Hiroshi Okamoto: Yes. I think just to add to that. Sorry, we’re not providing guidance on our gross margins but I think you could see a significant improvement in Q4. We hope to get that positive sometime in 2024, Professional Services I’m talking about.
Sidney Ho: Got it. I got it. That’s very clear. Thanks. My follow-up question is it’s great to see that your booking units improved a lot this quarter. I think last quarter you talked about some customers not willing to put in new orders until the existing orders are fulfilled. How have those conversations changed to drive that unit kind of booking unit growth that you saw? And along the same line, I noticed that booking dollars didn’t grow as much as units. Can you talk about that dynamic as well?
Lucas Haldeman: Yes. I think we feel like we had a good quarter of bookings. And just to reiterate, bookings will be lumpy. It moves around if not a linear function, and it’s not really driver or indicator of our demand. There’s a lot of different things at play depending on the customer. But I think what drove the strong bookings quarter — this quarter in Q3 was really around we did wrap up a fair number of customers’ projects and took new orders, as well as we had a good quarter of selling to new customers getting some new customers on board.
Sidney Ho: Okay. Maybe if I just squeeze in one more. Understanding, it’s too early to give guidance for next year, but considering the several changes in strategy that you guys are going through this year, conceptually how should we think about what’s driving revenue growth next year? Maybe revenue is not the focus like you mentioned earlier Lucas. Is it more unit deployment? Is it higher hardware ARPU, or mainly on software SaaS? Maybe broadly speaking what are the top priorities for the management team?

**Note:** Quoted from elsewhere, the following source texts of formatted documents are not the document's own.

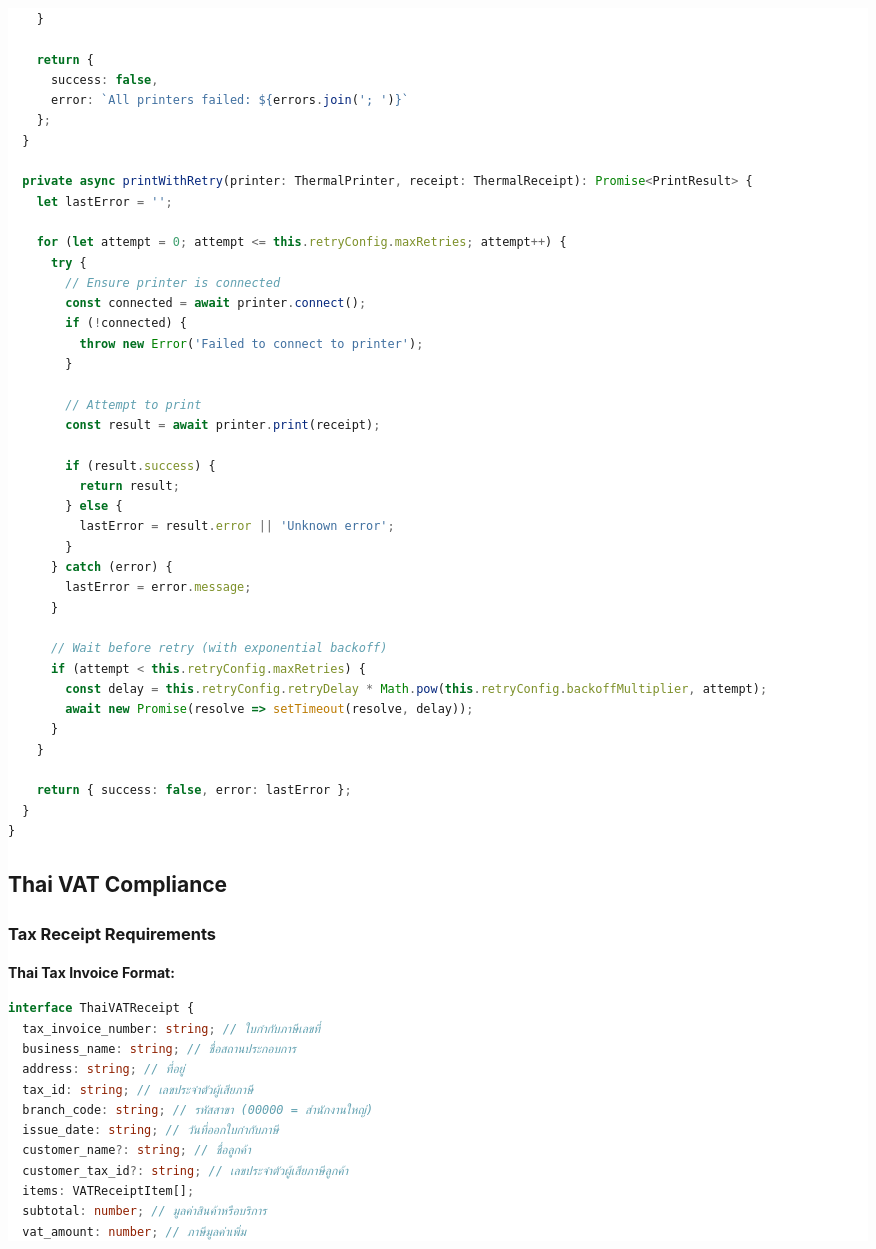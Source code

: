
 ```typescript
    }

    return {
      success: false,
      error: `All printers failed: ${errors.join('; ')}`
    };
  }

  private async printWithRetry(printer: ThermalPrinter, receipt: ThermalReceipt): Promise<PrintResult> {
    let lastError = '';
    
    for (let attempt = 0; attempt <= this.retryConfig.maxRetries; attempt++) {
      try {
        // Ensure printer is connected
        const connected = await printer.connect();
        if (!connected) {
          throw new Error('Failed to connect to printer');
        }

        // Attempt to print
        const result = await printer.print(receipt);
        
        if (result.success) {
          return result;
        } else {
          lastError = result.error || 'Unknown error';
        }
      } catch (error) {
        lastError = error.message;
      }

      // Wait before retry (with exponential backoff)
      if (attempt < this.retryConfig.maxRetries) {
        const delay = this.retryConfig.retryDelay * Math.pow(this.retryConfig.backoffMultiplier, attempt);
        await new Promise(resolve => setTimeout(resolve, delay));
      }
    }

    return { success: false, error: lastError };
  }
}
```

## Thai VAT Compliance

### Tax Receipt Requirements

**Thai Tax Invoice Format:**
```typescript
interface ThaiVATReceipt {
  tax_invoice_number: string; // ใบกำกับภาษีเลขที่
  business_name: string; // ชื่อสถานประกอบการ
  address: string; // ที่อยู่
  tax_id: string; // เลขประจำตัวผู้เสียภาษี
  branch_code: string; // รหัสสาขา (00000 = สำนักงานใหญ่)
  issue_date: string; // วันที่ออกใบกำกับภาษี
  customer_name?: string; // ชื่อลูกค้า
  customer_tax_id?: string; // เลขประจำตัวผู้เสียภาษีลูกค้า
  items: VATReceiptItem[];
  subtotal: number; // มูลค่าสินค้าหรือบริการ
  vat_amount: number; // ภาษีมูลค่าเพิ่ม
```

Lucas Haldeman : Well, I think the priorities continue to remain. We’ve said within six months will be free cash flow positive next year. So the priority remains achieving that which is really about driving our most profitable revenue. So internally we don’t think myopically about new units, but really around where our levers to drive growth. And cross-sell and upsell continues to be a successful area where we’re able to sell additional products to new customers. And then I think it really — as you’ve seen and we did a press release we’ve added another new product that we’re selling the package rooms smart package room. And so when you start looking across the landscape and say, we have a large number of customers who have deployed IoT only now we can offer access control Wi-Financial, smart package rooms work order management property operations software that really optimizing that with our customers.